Bordé par trois océans et possédant le plus long littoral au monde, le Canada est en position d’y répondre. Les récentes recherches et des initiatives menées le long de nos côtes montrent la voie en mettant en évidence l’une des choses dont les cétacés ont le plus besoin : le silence!
Nos yeux ne voient pas aussi bien sous l’eau qu’à l’air libre, mais l’ouïe, elle, entend mieux. Le son voyage plus loin dans l’eau que dans l’air, et c’est pourquoi les cétacés, ces mammifères très socialisés, utilisent l’écholocation (les ondes sonores et leur écho) pour communiquer, naviguer et trouver leur nourriture.
Le problème est que les cétacés nageant dans les eaux canadiennes risquent d’être assourdis par l’avalanche de bruits provenant du trafic maritime, des sonars, des chantiers de construction sur le rivage et de l’exploration sismique. Mais ce n’est pas inévitable.
Nous disposons déjà de technologies qui nous permettent de construire des navires plus silencieux et de modifier ceux qui existent pour qu’ils émettent moins de bruit. Et en prime, plus les bateaux sont silencieux, plus ils sont efficaces, ce qui se traduit par des économies d’argent. En collaboration avec des partenaires de la côte Ouest, le WWF-Canada cherche d’autres moyens de rendre les océans plus silencieux. En réduisant, par exemple, les droits portuaires pour les bateaux qui respectent certaines normes sensées en matière de bruit.
Outre l’industrie, les gouvernements aussi doivent s’y mettre, et le fédéral pourrait faire preuve de leadership dans ce domaine de bien des manières.

Humpback whale, Bay of Fundy, New Brunswick, CanadaUn rorqual à bosse (Megaptera novaeangliae) plonge au large de l’île Grand Manan, dans la baie de Fundy, au Nouveau-Brunswick. © Barrett&MacKay / WWF-Canada

Ainsi, par exemple, des plans de gestion des usages marins pourraient délimiter des zones où les activités bruyantes seraient limitées, surtout durant certaines périodes de l’année. C’est le genre de décision qui guiderait l’industrie vers les bons choix tout en protégeant les habitats et les espèces qui nous tiennent à cœur.
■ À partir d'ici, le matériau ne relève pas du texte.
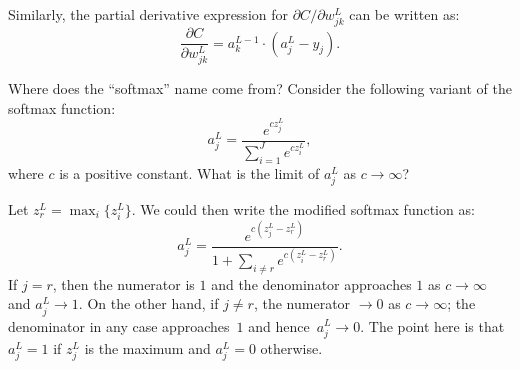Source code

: Similarly, the partial derivative expression for  $\partial C / \partial w_{j k}^L$
can be written as:
\begin{equation}
\frac{\partial C}{\partial w_{j k}^L} = a_{k}^{L - 1} \cdot (a_{j}^L - y_j). 
\end{equation}

\begin{exercise}
Where does the ``softmax'' name come from? Consider the following variant 
of the softmax function:
\[
    a_j^L =  \frac{e^{c z_j^L}}{ \sum_{i = 1}^J e^{c z_i^L}},
\]
where $c$ is a positive constant. What is the limit of $a_j^L$ 
as $c \to \infty$?
\end{exercise}
\begin{solution}
Let $z_r^L = \max_i \{z_i^L\}$. We could then write the modified softmax
function as:
\[
    a_j^L =  \frac{e^{c (z_j^L - z_r^L)}}{ 1 + \sum_{i \neq r} e^{c (z_i^L - z_r^L)}}. 
\]
If $j = r$, then the numerator is $1$ and the denominator approaches $1$ as $c \to \infty$
and $a_j^L \to 1$. On the other hand, if $j \neq r$, the numerator $\to 0$ as $c \to \infty$;
the denominator in any case approaches~$1$ and hence~$a_j^L \to 0$. The point here is 
that $a_j^L = 1$ if $z_j^L$ is the maximum and $a_j^L = 0$ otherwise. 
\end{solution}

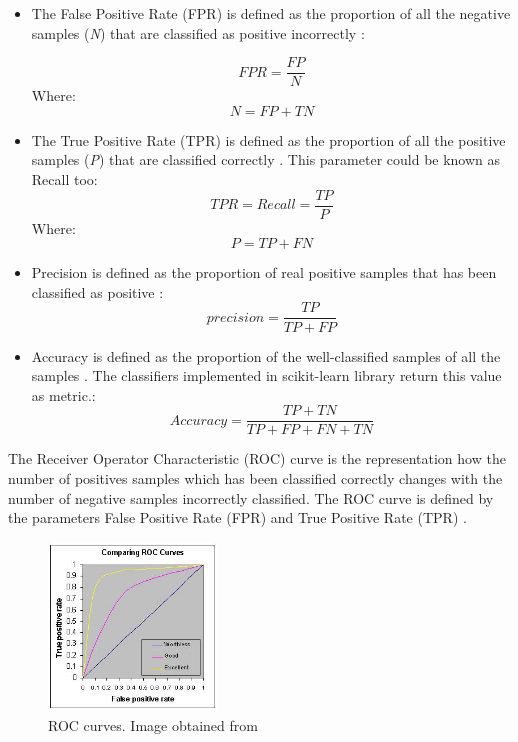 \begin{itemize}
\item The False Positive Rate (FPR) is defined as the proportion of all the negative samples (\textit{N}) that are classified as positive incorrectly \cite{ROC}:

\begin{equation}
FPR = \frac{FP}{N}
\end{equation}
Where:
 \begin{equation}
  N = FP + TN
\end{equation}

\item The True Positive Rate (TPR) is defined as the proportion of all the positive samples (\textit{P}) that are classified correctly \cite{ROC}. This parameter could be known as Recall too:
\begin{equation}
TPR = Recall = \frac{TP}{P}
\end{equation}
Where:
 \begin{equation}
  P = TP + FN
\end{equation}

\item Precision is defined as the proportion of real positive samples that has been classified as positive \cite{ROC,Sokolova}:
\begin{equation}
  precision = \frac{TP}{TP + FP}
\end{equation}

\item Accuracy is defined as the proportion of the well-classified samples of all the samples \cite{Sokolova}. The classifiers implemented in scikit-learn library return this value as metric.:
\begin{equation}
  Accuracy = \frac{TP + TN}{TP + FP + FN + TN}
\end{equation}
\end{itemize}

The Receiver Operator Characteristic (ROC) curve is the representation how the number of positives samples which has been classified correctly changes with the number of negative samples incorrectly classified. The ROC curve is defined by the parameters False Positive Rate (FPR) and True Positive Rate (TPR) \cite{ROC}.\\

\begin{figure}[htb]
  \centering
  \includegraphics[width=0.4\textwidth]{images_miscelaneus/roccomp.jpg}
  \caption{ROC curves. Image obtained from \cite{RocImage}}
  \label{RocImage}
\end{figure}

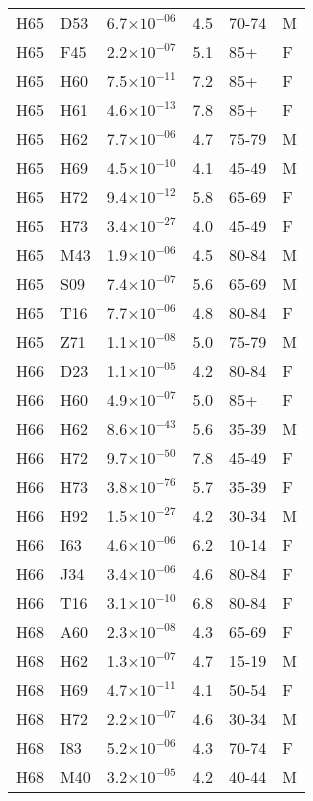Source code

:\begin{longtable}{lllrll}
   H65 & D53 & 6.7$\times10^{-06}$ & 4.5 & 70-74 & M \\ 
   H65 & F45 & 2.2$\times10^{-07}$ & 5.1 & 85+ & F \\ 
   H65 & H60 & 7.5$\times10^{-11}$ & 7.2 & 85+ & F \\ 
   H65 & H61 & 4.6$\times10^{-13}$ & 7.8 & 85+ & F \\ 
   H65 & H62 & 7.7$\times10^{-06}$ & 4.7 & 75-79 & M \\ 
   H65 & H69 & 4.5$\times10^{-10}$ & 4.1 & 45-49 & M \\ 
   H65 & H72 & 9.4$\times10^{-12}$ & 5.8 & 65-69 & F \\ 
   H65 & H73 & 3.4$\times10^{-27}$ & 4.0 & 45-49 & F \\ 
   H65 & M43 & 1.9$\times10^{-06}$ & 4.5 & 80-84 & M \\ 
   H65 & S09 & 7.4$\times10^{-07}$ & 5.6 & 65-69 & M \\ 
   H65 & T16 & 7.7$\times10^{-06}$ & 4.8 & 80-84 & F \\ 
   H65 & Z71 & 1.1$\times10^{-08}$ & 5.0 & 75-79 & M \\ 
   H66 & D23 & 1.1$\times10^{-05}$ & 4.2 & 80-84 & F \\ 
   H66 & H60 & 4.9$\times10^{-07}$ & 5.0 & 85+ & F \\ 
   H66 & H62 & 8.6$\times10^{-43}$ & 5.6 & 35-39 & M \\ 
   H66 & H72 & 9.7$\times10^{-50}$ & 7.8 & 45-49 & F \\ 
   H66 & H73 & 3.8$\times10^{-76}$ & 5.7 & 35-39 & F \\ 
   H66 & H92 & 1.5$\times10^{-27}$ & 4.2 & 30-34 & M \\ 
   H66 & I63 & 4.6$\times10^{-06}$ & 6.2 & 10-14 & F \\ 
   H66 & J34 & 3.4$\times10^{-06}$ & 4.6 & 80-84 & F \\ 
   H66 & T16 & 3.1$\times10^{-10}$ & 6.8 & 80-84 & F \\ 
   H68 & A60 & 2.3$\times10^{-08}$ & 4.3 & 65-69 & F \\ 
   H68 & H62 & 1.3$\times10^{-07}$ & 4.7 & 15-19 & M \\ 
   H68 & H69 & 4.7$\times10^{-11}$ & 4.1 & 50-54 & F \\ 
   H68 & H72 & 2.2$\times10^{-07}$ & 4.6 & 30-34 & M \\ 
   H68 & I83 & 5.2$\times10^{-06}$ & 4.3 & 70-74 & F \\ 
   H68 & M40 & 3.2$\times10^{-05}$ & 4.2 & 40-44 & M \\ 

\end{longtable}
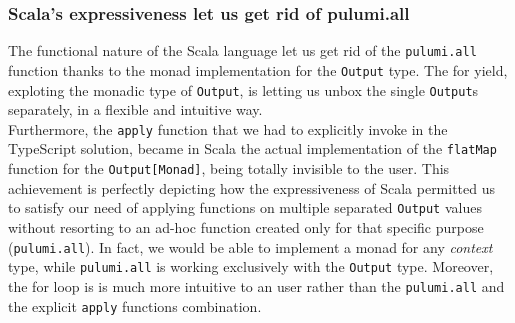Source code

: \subsubsection{Scala's expressiveness let us get rid of pulumi.all}
The functional nature of the Scala language let us get rid of the \texttt{pulumi.all} function thanks to the monad implementation for the \texttt{Output} type.
The for yield, exploting the monadic type of \texttt{Output}, is letting us unbox the single \texttt{Output}s separately, in a flexible and intuitive way.\\
Furthermore, the \texttt{apply} function that we had to explicitly invoke in the TypeScript solution, became in Scala the actual implementation of the \texttt{flatMap} function for the \texttt{Output[Monad]}, being totally invisible to the user.
This achievement is perfectly depicting how the expressiveness of Scala permitted us to satisfy our need of applying functions on multiple separated \texttt{Output} values without resorting to an ad-hoc function created only for that specific purpose (\texttt{pulumi.all}).
In fact, we would be able to implement a monad for any \textit{context} type, while \texttt{pulumi.all} is working exclusively with the \texttt{Output} type.
Moreover, the for loop is is much more intuitive to an user rather than the \texttt{pulumi.all} and the explicit \texttt{apply} functions combination.






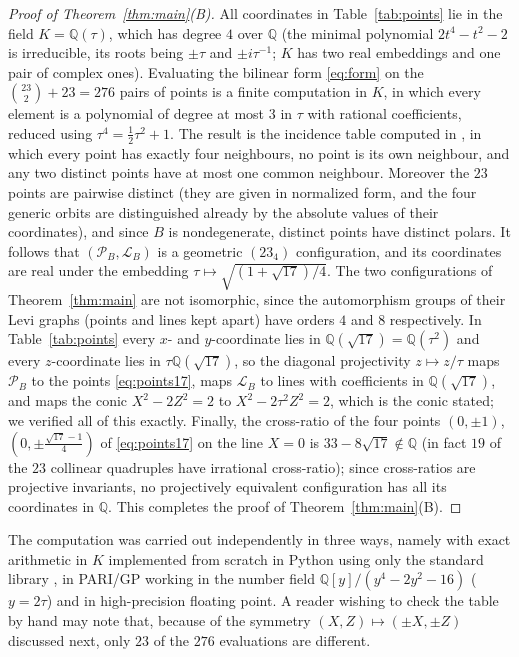 \documentclass[11pt]{article}
\theoremstyle{plain}
\theoremstyle{definition}
\newcommand{\QQ}{\mathbb{Q}}
\newcommand{\cP}{\mathcal{P}}
\newcommand{\cL}{\mathcal{L}}
\begin{document}
\begin{proof}[Proof of Theorem~\ref{thm:main}(B)]
All coordinates in Table~\ref{tab:points} lie in the field $K=\QQ(\tau)$, which has degree $4$ over $\QQ$ (the minimal polynomial $2t^4-t^2-2$ is irreducible, its roots being $\pm\tau$ and $\pm i\tau^{-1}$; $K$ has two real embeddings and one pair of complex ones).  Evaluating the bilinear form \eqref{eq:form} on the $\binom{23}{2}+23=276$ pairs of points is a finite computation in $K$, in which every element is a polynomial of degree at most $3$ in $\tau$ with rational coefficients, reduced using $\tau^4=\tfrac12\tau^2+1$.  The result is the incidence table computed in \cite{Lu26}, in which every point has exactly four neighbours, no point is its own neighbour, and any two distinct points have at most one common neighbour.  Moreover the $23$ points are pairwise distinct (they are given in normalized form, and the four generic orbits are distinguished already by the absolute values of their coordinates), and since $B$ is nondegenerate, distinct points have distinct polars.  It follows that $(\cP_B,\cL_B)$ is a geometric $(23_4)$ configuration, and its coordinates are real under the embedding $\tau\mapsto\sqrt{(1+\sqrt{17})/4}$.  The two configurations of Theorem~\ref{thm:main} are not isomorphic, since the automorphism groups of their Levi graphs (points and lines kept apart) have orders $4$ and $8$ respectively.  In Table~\ref{tab:points} every $x$- and $y$-coordinate lies in $\QQ(\sqrt{17})=\QQ(\tau^2)$ and every $z$-coordinate lies in $\tau\QQ(\sqrt{17})$, so the diagonal projectivity $z\mapsto z/\tau$ maps $\cP_B$ to the points \eqref{eq:points17}, maps $\cL_B$ to lines with coefficients in $\QQ(\sqrt{17})$, and maps the conic $X^2-2Z^2=2$ to $X^2-2\tau^2Z^2=2$, which is the conic stated; we verified all of this exactly.  Finally, the cross-ratio of the four points $(0,\pm1)$, $(0,\pm\frac{\sqrt{17}-1}{4})$ of \eqref{eq:points17} on the line $X=0$ is $33-8\sqrt{17}\notin\QQ$ (in fact $19$ of the $23$ collinear quadruples have irrational cross-ratio); since cross-ratios are projective invariants, no projectively equivalent configuration has all its coordinates in $\QQ$.  This completes the proof of Theorem~\ref{thm:main}(B).
\end{proof}

The computation was carried out independently in three ways, namely with exact arithmetic in $K$ implemented from scratch in Python using only the standard library \cite{Lu26}, in PARI/GP working in the number field $\QQ[y]/(y^4-2y^2-16)$ ($y=2\tau$) and in high-precision floating point.  A reader wishing to check the table by hand may note that, because of the symmetry $(X,Z)\mapsto(\pm X,\pm Z)$ discussed next, only $23$ of the $276$ evaluations are different.
\end{document}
L’établissement de normes régissant la pollution sonore dans nos océans stimulerait le développement de technologies plus silencieuses, un secteur où le Canada pourrait mener la marche.
Également, alors que le Canada en est à élaborer son Plan national de conservation, se présente une occasion en or de mieux administrer et protéger les zones à haut potentiel de conservation en y réduisant les activités qui produisent des niveaux élevés de bruit océanique.
Les aires marines protégées (AMP) sont un élément essentiel de la solution. L’interdiction de l’exploitation et de l’usage excessif de certaines zones a fait amplement ses preuves comme outil efficace de protection et même d’amélioration de la biodiversité marine. Mais pour vraiment faire une différence, ces AMP doivent être très nombreuses et constituer de vastes régions écologiquement représentatives, interconnectées en réseaux qui assurent une réelle protection contre les activités ayant d’importants impacts négatifs. À l’heure actuelle, le Canada traine la patte avec seulement 1 % de son territoire marin qui est protégé à ce niveau.
En outre, les évaluations environnementales des grands projets industriels pourraient – et devraient – exiger des promoteurs qu’ils surveillent les impacts sonores sous-marins de leurs activités et adaptent celles-ci, ou même les interrompent au besoin.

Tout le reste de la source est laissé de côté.